§ **WORK INSTRUCTIONS**: From the entries below, reproduce exactly the line containing "<td>☑️ Hook for CSS</td>", the line containing "<td>❌ Need to compile to framework</td>", and every line in between, with nothing added.

§ **SOURCE MATERIAL**:
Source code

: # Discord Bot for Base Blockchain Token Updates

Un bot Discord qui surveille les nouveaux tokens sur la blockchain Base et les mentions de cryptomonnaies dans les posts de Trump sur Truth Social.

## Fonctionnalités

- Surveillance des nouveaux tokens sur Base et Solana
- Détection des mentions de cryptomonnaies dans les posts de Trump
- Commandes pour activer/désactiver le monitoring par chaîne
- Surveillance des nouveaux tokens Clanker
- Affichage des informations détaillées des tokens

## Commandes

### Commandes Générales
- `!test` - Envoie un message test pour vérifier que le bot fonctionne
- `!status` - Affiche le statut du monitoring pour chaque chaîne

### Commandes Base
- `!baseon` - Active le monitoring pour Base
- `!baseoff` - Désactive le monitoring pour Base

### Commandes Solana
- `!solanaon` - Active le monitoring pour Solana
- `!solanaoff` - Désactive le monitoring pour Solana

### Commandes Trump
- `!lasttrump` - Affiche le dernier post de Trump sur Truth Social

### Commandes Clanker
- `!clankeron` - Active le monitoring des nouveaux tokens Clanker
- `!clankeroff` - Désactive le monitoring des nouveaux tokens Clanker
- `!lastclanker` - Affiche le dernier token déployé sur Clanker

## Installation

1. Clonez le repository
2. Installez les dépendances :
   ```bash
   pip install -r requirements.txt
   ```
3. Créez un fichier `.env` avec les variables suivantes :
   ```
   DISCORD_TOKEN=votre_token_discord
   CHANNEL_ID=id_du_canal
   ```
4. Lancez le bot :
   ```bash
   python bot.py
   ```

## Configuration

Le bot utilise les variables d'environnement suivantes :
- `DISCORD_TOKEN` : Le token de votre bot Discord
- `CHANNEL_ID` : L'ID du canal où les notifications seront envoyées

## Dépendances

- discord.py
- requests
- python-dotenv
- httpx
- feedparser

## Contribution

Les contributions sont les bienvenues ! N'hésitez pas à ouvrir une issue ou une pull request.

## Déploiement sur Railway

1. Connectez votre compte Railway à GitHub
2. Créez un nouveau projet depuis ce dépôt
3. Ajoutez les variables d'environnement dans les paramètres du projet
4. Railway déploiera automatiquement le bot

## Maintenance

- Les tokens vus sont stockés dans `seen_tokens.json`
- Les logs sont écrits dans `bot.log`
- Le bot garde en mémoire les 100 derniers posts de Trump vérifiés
--
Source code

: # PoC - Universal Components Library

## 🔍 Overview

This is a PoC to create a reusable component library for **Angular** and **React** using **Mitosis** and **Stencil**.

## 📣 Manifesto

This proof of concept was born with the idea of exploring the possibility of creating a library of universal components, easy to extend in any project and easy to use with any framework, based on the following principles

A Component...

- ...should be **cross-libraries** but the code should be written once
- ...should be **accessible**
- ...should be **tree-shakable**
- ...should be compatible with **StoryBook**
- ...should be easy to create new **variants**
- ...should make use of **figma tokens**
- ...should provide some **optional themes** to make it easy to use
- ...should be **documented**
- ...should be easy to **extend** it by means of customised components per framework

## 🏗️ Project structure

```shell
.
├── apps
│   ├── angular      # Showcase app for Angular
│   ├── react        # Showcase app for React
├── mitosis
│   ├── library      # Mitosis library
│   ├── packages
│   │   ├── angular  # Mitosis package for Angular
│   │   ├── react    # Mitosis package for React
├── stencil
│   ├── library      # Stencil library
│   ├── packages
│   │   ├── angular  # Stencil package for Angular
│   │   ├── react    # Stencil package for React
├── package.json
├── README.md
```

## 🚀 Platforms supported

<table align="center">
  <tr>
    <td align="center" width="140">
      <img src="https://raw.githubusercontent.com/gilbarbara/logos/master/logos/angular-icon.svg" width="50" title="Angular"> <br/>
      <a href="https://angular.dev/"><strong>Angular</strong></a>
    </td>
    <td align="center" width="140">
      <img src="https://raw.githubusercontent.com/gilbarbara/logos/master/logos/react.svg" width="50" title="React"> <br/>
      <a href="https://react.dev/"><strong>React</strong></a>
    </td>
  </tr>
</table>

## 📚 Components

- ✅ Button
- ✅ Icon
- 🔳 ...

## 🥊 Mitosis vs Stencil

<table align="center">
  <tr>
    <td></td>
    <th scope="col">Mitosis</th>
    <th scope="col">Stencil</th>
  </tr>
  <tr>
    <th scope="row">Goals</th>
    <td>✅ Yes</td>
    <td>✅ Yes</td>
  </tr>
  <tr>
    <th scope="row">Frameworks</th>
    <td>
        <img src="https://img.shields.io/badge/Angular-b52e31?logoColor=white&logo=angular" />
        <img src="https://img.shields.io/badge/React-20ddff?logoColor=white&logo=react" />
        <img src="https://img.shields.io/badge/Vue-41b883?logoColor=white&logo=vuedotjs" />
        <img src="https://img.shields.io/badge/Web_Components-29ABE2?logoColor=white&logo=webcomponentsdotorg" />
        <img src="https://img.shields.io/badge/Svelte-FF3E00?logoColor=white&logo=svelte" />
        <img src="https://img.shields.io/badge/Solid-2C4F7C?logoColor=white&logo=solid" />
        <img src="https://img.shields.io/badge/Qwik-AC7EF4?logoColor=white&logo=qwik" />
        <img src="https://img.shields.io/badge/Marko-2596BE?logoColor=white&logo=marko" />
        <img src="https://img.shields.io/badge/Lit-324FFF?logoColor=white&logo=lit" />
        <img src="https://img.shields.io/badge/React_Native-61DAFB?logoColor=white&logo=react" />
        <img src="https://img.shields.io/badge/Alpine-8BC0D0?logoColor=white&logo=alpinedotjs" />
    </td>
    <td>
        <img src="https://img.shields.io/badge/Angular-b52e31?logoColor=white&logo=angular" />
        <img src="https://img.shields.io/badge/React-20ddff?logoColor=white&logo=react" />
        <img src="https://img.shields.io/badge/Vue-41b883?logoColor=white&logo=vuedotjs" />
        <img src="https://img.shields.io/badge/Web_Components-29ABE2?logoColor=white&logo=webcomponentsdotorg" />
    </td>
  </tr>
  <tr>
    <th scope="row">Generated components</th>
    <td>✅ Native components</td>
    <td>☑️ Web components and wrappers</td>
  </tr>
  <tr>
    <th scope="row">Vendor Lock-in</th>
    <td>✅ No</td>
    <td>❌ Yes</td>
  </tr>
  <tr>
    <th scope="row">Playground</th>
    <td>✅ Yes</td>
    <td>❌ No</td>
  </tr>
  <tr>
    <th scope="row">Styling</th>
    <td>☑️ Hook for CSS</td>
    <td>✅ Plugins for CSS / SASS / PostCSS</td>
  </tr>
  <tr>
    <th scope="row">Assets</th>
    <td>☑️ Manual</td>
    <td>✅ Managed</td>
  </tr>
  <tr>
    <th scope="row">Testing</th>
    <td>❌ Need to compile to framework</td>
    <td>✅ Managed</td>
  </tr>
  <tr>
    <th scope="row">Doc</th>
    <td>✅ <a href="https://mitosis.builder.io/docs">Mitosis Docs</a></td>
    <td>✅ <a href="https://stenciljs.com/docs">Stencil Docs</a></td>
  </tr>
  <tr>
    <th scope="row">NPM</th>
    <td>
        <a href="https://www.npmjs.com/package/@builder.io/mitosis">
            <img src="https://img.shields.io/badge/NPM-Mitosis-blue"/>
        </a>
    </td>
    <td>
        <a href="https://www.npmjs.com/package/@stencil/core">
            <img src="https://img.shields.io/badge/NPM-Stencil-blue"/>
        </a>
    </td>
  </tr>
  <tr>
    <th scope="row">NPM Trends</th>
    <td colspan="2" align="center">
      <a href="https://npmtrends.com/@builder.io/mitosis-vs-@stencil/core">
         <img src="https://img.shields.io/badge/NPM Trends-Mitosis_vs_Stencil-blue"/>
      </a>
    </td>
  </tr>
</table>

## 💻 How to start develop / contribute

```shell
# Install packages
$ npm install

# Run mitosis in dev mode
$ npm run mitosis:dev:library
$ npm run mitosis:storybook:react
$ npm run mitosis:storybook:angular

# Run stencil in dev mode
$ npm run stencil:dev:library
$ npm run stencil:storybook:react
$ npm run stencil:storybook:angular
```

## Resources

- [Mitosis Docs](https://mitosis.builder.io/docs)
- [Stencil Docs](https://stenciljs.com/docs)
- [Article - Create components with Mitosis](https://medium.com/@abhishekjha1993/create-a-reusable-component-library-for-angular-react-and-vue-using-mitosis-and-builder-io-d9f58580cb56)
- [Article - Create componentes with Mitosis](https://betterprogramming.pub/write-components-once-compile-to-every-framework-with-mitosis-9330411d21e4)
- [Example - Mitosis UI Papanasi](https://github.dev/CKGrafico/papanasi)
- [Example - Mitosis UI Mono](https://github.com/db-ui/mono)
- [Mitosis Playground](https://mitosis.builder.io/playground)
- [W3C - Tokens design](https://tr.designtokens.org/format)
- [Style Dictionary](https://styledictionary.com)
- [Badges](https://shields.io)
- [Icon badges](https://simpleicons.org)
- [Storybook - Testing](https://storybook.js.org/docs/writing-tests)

§ **SOLUTION FOR THIS PROBLEM**:
    <td>☑️ Hook for CSS</td>
    <td>✅ Plugins for CSS / SASS / PostCSS</td>
  </tr>
  <tr>
    <th scope="row">Assets</th>
    <td>☑️ Manual</td>
    <td>✅ Managed</td>
  </tr>
  <tr>
    <th scope="row">Testing</th>
    <td>❌ Need to compile to framework</td>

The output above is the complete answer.